As part of the UN Ocean Decade Conference Satellite Event, Monitoring the Ocean, on April 8th, 2024 in Barcelona co-hosted by GHRSST, a Behind the Scenes: Monitoring the Ocean exhibition was displayed for attendees to step behind the scenes into the world of scientists that monitor the ocean.

The exhibition showcased monitoring from ice drills, gliders, buoys, fishing vessels, and of course, satellites. You can see the full exhibition online here.

Below you can find out how satellites help us to monitor water quality, marine heatwaves, and storms with satellite images and stories from Ben Loveday and Hayley Evers-King!

Water Quality

Cyanobacteria blooms in the Baltic Sea observed by Copernicus Sentinel-3 Ocean and Land Colour Instrument (OLCI), 13.08.2022.

Human and ocean health are intimately intertwined. Satellites can monitor the colour of the ocean surface and from this we can derive essential information about ocean water quality and how it might affect both ocean and human health. Blooms of phytoplankton are essential to ocean life – providing food for nearly every other organism, from the smallest fish to largest whale, as well as humans who depend on seafood as a source of food and livelihood. However, large algal blooms, and those caused by specific species can also be a threat to ocean and human health. Deoxygenation can make vast swathes of the ocean inhabitable for marine animals, whilst toxic blooms can affect tourism, render shellfish inedible, and ultimately make us sick. Observing these blooms can help us reduce these impacts, by issuing warnings, changing how we manage nutrient inputs from land, or helping fishery and aquaculture industries change their business operations.

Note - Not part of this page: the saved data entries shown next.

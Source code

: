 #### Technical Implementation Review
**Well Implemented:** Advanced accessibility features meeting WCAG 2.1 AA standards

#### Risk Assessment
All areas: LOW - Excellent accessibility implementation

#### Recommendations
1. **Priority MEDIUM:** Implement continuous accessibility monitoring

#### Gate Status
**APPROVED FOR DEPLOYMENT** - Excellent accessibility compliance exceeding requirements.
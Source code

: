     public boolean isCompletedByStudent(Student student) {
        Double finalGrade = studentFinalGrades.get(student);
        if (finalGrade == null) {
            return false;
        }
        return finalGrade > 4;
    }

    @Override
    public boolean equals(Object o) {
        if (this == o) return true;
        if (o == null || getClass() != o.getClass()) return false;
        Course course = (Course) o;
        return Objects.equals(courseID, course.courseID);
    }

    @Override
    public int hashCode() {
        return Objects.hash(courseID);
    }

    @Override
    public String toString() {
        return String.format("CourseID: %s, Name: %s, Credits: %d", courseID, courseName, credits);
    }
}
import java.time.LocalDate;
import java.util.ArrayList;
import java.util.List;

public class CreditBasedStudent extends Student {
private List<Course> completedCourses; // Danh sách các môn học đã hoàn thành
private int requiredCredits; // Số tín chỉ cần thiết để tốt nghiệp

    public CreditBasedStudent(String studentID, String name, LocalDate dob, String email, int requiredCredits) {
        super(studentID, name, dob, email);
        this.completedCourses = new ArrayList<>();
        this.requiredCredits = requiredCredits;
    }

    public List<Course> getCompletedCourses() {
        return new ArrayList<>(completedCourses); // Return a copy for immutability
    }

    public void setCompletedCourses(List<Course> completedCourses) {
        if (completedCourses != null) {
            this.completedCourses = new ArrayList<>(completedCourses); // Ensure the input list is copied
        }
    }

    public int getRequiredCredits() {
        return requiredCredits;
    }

Contains modified EUMETSAT Copernicus Sentinel-3 OLCI data, 2024.

Ocean dynamics and marine heatwaves

Mediterranean sea surface temperature from the Copernicus Sentinel-3 Sea and Land Surface Temperature Radiometer (SLSTR), 02.08.2023.

Heatwaves happen at sea as well as on land! Observing sea surface temperature is vital for accurate prediction of weather, and for understanding the effects of climate change on our oceans. Data such as that shown in this image, show the complex dynamics of ocean temperature. This data can be used as input to models, or processed as part of data records suitable for understanding long term climate change and extreme events, such as marine heatwaves. Marine heatwaves are a severe and increasing threat to marine ecosystems, causing coral bleaching and shifts in location and timing of different species behaviour.

Contains modified EUMETSAT Copernicus Sentinel-3 SLSTR data, 2024.

Extreme weather, extreme waves!

Daily evolution of the path of Hurricane Lee (Purple circles), with corresponding significant wave heights observed by Copernicus Sentinel-3 and 6 altimeters on 13.09.2023 (coloured tracks), overlaid on an airmass RGB image derived from a Geostationary satellites ring on the same day.

Storms (especially those in the tropics, typically known as hurricanes, typhoons or cyclones), threaten life and livelihoods every year. High winds, storm surges, and extreme waves are just a few of the hazards these storms create. Measurements from satellite altimeters are one way to observe these hazards, providing input to forecasts and supporting emergency planning and response.

Contains modified EUMETSAT Copernicus Sentinel-3 SRAL, Sentinel-6, MSG, GOES and Himawari data, 2024. Storm track extracted from NOAA’s International Best Track Archive for Climate Stewardship (IBTrACS) data, accessed on 01.04.2024.